I remember when I first realised I could sing classically; I’d started singing lessons with a new teacher who was based at my first high school and she had me sing scales. I just kept going higher and higher until she stopped and left the room, she returned 5 minutes later with the Head of Music and his colleague and said, “Listen to this!” It was such a buzz being paraded around in this way, but even better that all this fuss was coming from me doing something that felt very natural. It didn’t stop there either, like pretty much every student at a music conservatoire, I was very much a big fish in a small pond. I won prizes in local music festivals, sang solos for local choral societies and made a name for myself at school for my musical ability. In short, my singing ensured I was praised by many and in turn it made me feel great.

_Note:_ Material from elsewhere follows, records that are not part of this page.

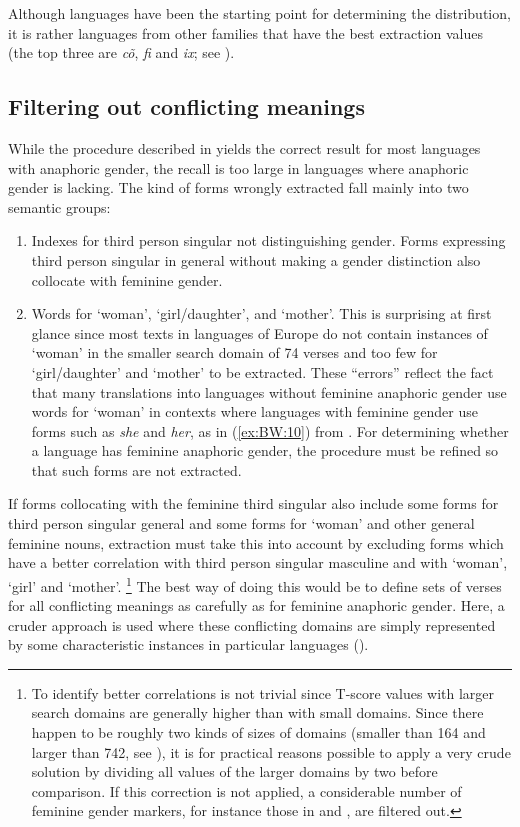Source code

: \documentclass[output=collectionpaper]{langsci/langscibook}
\begin{document}
Although  languages have been the starting point for determining the distribution, it is rather languages from other families that have the best extraction values (the top three are  \textit{cõ},  \textit{fi} and  \textit{ix}; see ).


\subsection{Filtering out conflicting meanings}
\label{sec:BW:3.3}

While the procedure described in  yields the correct result for most languages with anaphoric gender, the recall is too large in languages where anaphoric gender is lacking. The kind of forms wrongly extracted fall mainly into two semantic groups:

\begin{enumerate}[label=(\roman*)]
\item Indexes for third person singular not distinguishing gender. Forms expressing third person singular in general without making a gender distinction also collocate with feminine gender.
\item Words for ‘woman’, ‘girl/daughter’, and ‘mother’. This is surprising at first glance since most texts in  languages of Europe do not contain instances of ‘woman’ in the smaller search domain of 74 verses and too few for ‘girl/daughter’ and ‘mother’ to be extracted. These “errors” reflect the fact that many translations into languages without feminine anaphoric gender use words for ‘woman’ in contexts where languages with feminine gender use forms such as \textit{she} and \textit{her}, as in (\ref{ex:BW:10}) from . For determining whether a language has feminine anaphoric gender, the procedure must be refined so that such forms are not extracted.
\end{enumerate}

If forms collocating with the feminine third singular also include some forms for third person singular general and some forms for ‘woman’ and other general feminine nouns, extraction must take this into account by excluding forms which have a better correlation with third person singular masculine and with ‘woman’, ‘girl’ and ‘mother’.%
\footnote{%
To identify better correlations is not trivial since T-score values with larger search domains are generally higher than with small domains. Since there happen to be roughly two kinds of sizes of domains (smaller than 164 and larger than 742, see ), it is for practical reasons possible to apply a very crude solution by dividing all values of the larger domains by two before comparison. If this correction is not applied, a considerable number of feminine gender markers, for instance those in  and , are filtered out.
} %
The best way of doing this would be to define sets of verses for all conflicting meanings as carefully as for feminine anaphoric gender. Here, a cruder approach is used where these conflicting domains are simply represented by some characteristic instances in particular languages ().
\end{document}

So this is why we sing; it feels so good!
Of course, as you get further in your field, the hard work really begins… All those big fish jump from their ponds into the Sea and find themselves swimming in a “school” of fish all trying to keep up with each other. Yes, it’s hard but it’s bloody exciting! And there are bigger oceans to jump into and bigger fish to fry (not sure how many fish puns I can get away with) and the only thing that can get you there is hard work.
And so, we get our kicks from this hard work and where we once got praised for singing Ave Maria in the school hall we start to fist pump when we’ve finally mastered a legato line after months of hammering it in the practise room. Ultimately, crossing that bridge from being the girl with the lovely voice to being an intelligent, accomplished singer is a journey I’m absolutely loving. Yes there are lows but the highs far outweigh them, especially if you view every difficult technique challenge as an exciting hill to climb.
At this point in my degree, some people are starting to express that they may not want to be singers in the future and I fully respect that. I know I had a wobble a couple of years ago when I’d convinced myself I’d never be good enough, but I changed my mind when singing just clicked back into place for me and I realised Trinity Laban was going to require more work than my little pond had!
When I first visited Trinity Laban on an Open Day, Linda Hirst, Head of the Vocal Department, said to us all, “You shouldn’t consider applying for a place on this program, unless singing is all you can think of doing and you eat, sleep and breathe it”
It’s so true! I came out of a particularly good singing lesson today, having sang my pieces for the upcoming Carmina Burana, I started to talk to Alison and my lesson buddy(we go to each other’s lessons to help coach each other and help each other practise), Mariona about what I thought could go wrong and how I was worried I wouldn’t be any good, that I had no dress to wear, that my Stetit was too staccato when I was told to “stop it!” They gave me lots of lovely reasons to enjoy the concert and convinced me to act the Diva for that hour… I have to admit that I can’t wait! I am so in love with singing and just look forward to the opportunity to perform!